It’s a dying art form, I’m thinking. Chicken is healthy, but the grease might not be.
But I have to say I miss it. What I think I really miss is my mom’s and my grandma’s fried chicken, which was a celestial experience. I can get close, but I can’t quite get there.
I realized why a summer or two ago. Grandma Belle used to fry a thigh or two and keep them in her refrigerator, as if they were leftovers. But I caught on. She fried them just for my brother and I, in case we stopped by, in case we raided her fridge, in case we were hungry. Is it any wonder I get food and love all mixed up at times? That’s because it is all mixed up at times.
I also realized why my chicken will never taste the way theirs tasted. For starters, there’s that 40-years-of-skill-and-care thing. And secondly, they used a little bit of bacon grease. That’s the over the top ingredient, and even I can’t go there. Wishful thinking, though.

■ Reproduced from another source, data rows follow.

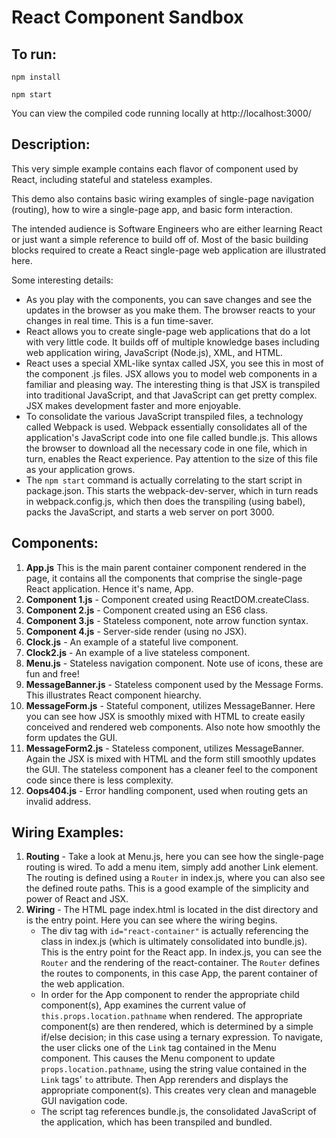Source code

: # React Component Sandbox

## To run:
`npm install`

`npm start`

You can view the compiled code running locally at http://localhost:3000/

## Description:
This very simple example contains each flavor of component used by React, including stateful and stateless examples. 

This demo also contains basic wiring examples of single-page navigation (routing), how to wire a single-page app, and basic form interaction.

The intended audience is Software Engineers who are either learning React or just want a simple reference to build off of. Most of the basic building blocks required to create a React single-page web application are illustrated here.

Some interesting details:
* As you play with the components, you can save changes and see the updates in the browser as you make them. The browser reacts to your changes in real time. This is a fun time-saver.
* React allows you to create single-page web applications that do a lot with very little code. It builds off of multiple knowledge bases including web application wiring, JavaScript (Node.js), XML, and HTML.
* React uses a special XML-like syntax called JSX, you see this in most of the component .js files. JSX allows you to model web components in a familiar and pleasing way. The interesting thing is that JSX is transpiled into traditional JavaScript, and that JavaScript can get pretty complex. JSX makes development faster and more enjoyable.
* To consolidate the various JavaScript transpiled files, a technology called Webpack is used. Webpack essentially consolidates all of the application's JavaScript code into one file called bundle.js. This allows the browser to download all the necessary code in one file, which in turn, enables the React experience. Pay attention to the size of this file as your application grows.
* The `npm start` command is actually correlating to the start script in package.json. This starts the webpack-dev-server, which in turn reads in webpack.config.js, which then does the transpiling (using babel), packs the JavaScript, and starts a web server on port 3000. 

## Components:
1. **App.js** This is the main parent container component rendered in the page, it contains all the components that comprise the single-page React application. Hence it's name, App.
2. **Component 1.js** - Component created using ReactDOM.createClass.
3. **Component 2.js** - Component created using an ES6 class.
4. **Component 3.js** - Stateless component, note arrow function syntax.
5. **Component 4.js** - Server-side render (using no JSX).
6. **Clock.js** - An example of a stateful live component.
7. **Clock2.js** - An example of a live stateless component.
8. **Menu.js** - Stateless navigation component. Note use of icons, these are fun and free!
9. **MessageBanner.js** - Stateless component used by the Message Forms. This illustrates React component hiearchy.
10. **MessageForm.js** - Stateful component, utilizes MessageBanner. Here you can see how JSX is smoothly mixed with HTML to create easily conceived and rendered web components. Also note how smoothly the form updates the GUI.
11. **MessageForm2.js** - Stateless component, utilizes MessageBanner. Again the JSX is mixed with HTML and the form still smoothly updates the GUI. The stateless component has a cleaner feel to the component code since there is less complexity.
12. **Oops404.js** - Error handling component, used when routing gets an invalid address.
## Wiring Examples:
1. **Routing** - Take a look at Menu.js, here you can see how the single-page routing is wired. To add a menu item, simply add another Link element. The routing is defined using a `Router` in index.js, where you can also see the defined route paths. This is a good example of the simplicity and power of React and JSX.
2. **Wiring** - The HTML page index.html is located in the dist directory and is the entry point. Here you can see where the wiring begins. 
	* The div tag with `id="react-container"` is actually referencing the class in index.js (which is ultimately consolidated into bundle.js). This is the entry point for the React app. In index.js, you can see the `Router` and the rendering of the react-container. The `Router` defines the routes to components, in this case App, the parent container of the web application. 
	* In order for the App component to render the appropriate child component(s), App examines the current value of `this.props.location.pathname` when rendered. The appropriate component(s) are then rendered, which is determined by a simple if/else decision; in this case using a ternary expression. To navigate, the user clicks one of the `Link` tag contained in the Menu component. This causes the Menu component to update `props.location.pathname`, using the string value contained in the `Link` tags' `to` attribute. Then App rerenders and displays the appropriate component(s). This creates very clean and manageble GUI navigation code.
	* The script tag references bundle.js, the consolidated JavaScript of the application, which has been transpiled and bundled.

But this is the season for fried chicken: Memorial Day, The Fourth, and Labor Day. I allow myself two small pieces at the family picnic. That carries me through the summer and honors the memories of my matriarchs. And those small servings are not going to sink me.
Here’s the best I can do:
8-10 medium sized chicken pieces. You can use all legs and thighs if you wish. If you want chicken breasts, you can buy the chicken breasts that have been halved (left and right sides of a whole breast). I half them again. Feel along the meaty side of the breast,
you’ll feel a line of demarcation. Cut down that line. You’ll have to work through a little bit of bone. But that is easy enough.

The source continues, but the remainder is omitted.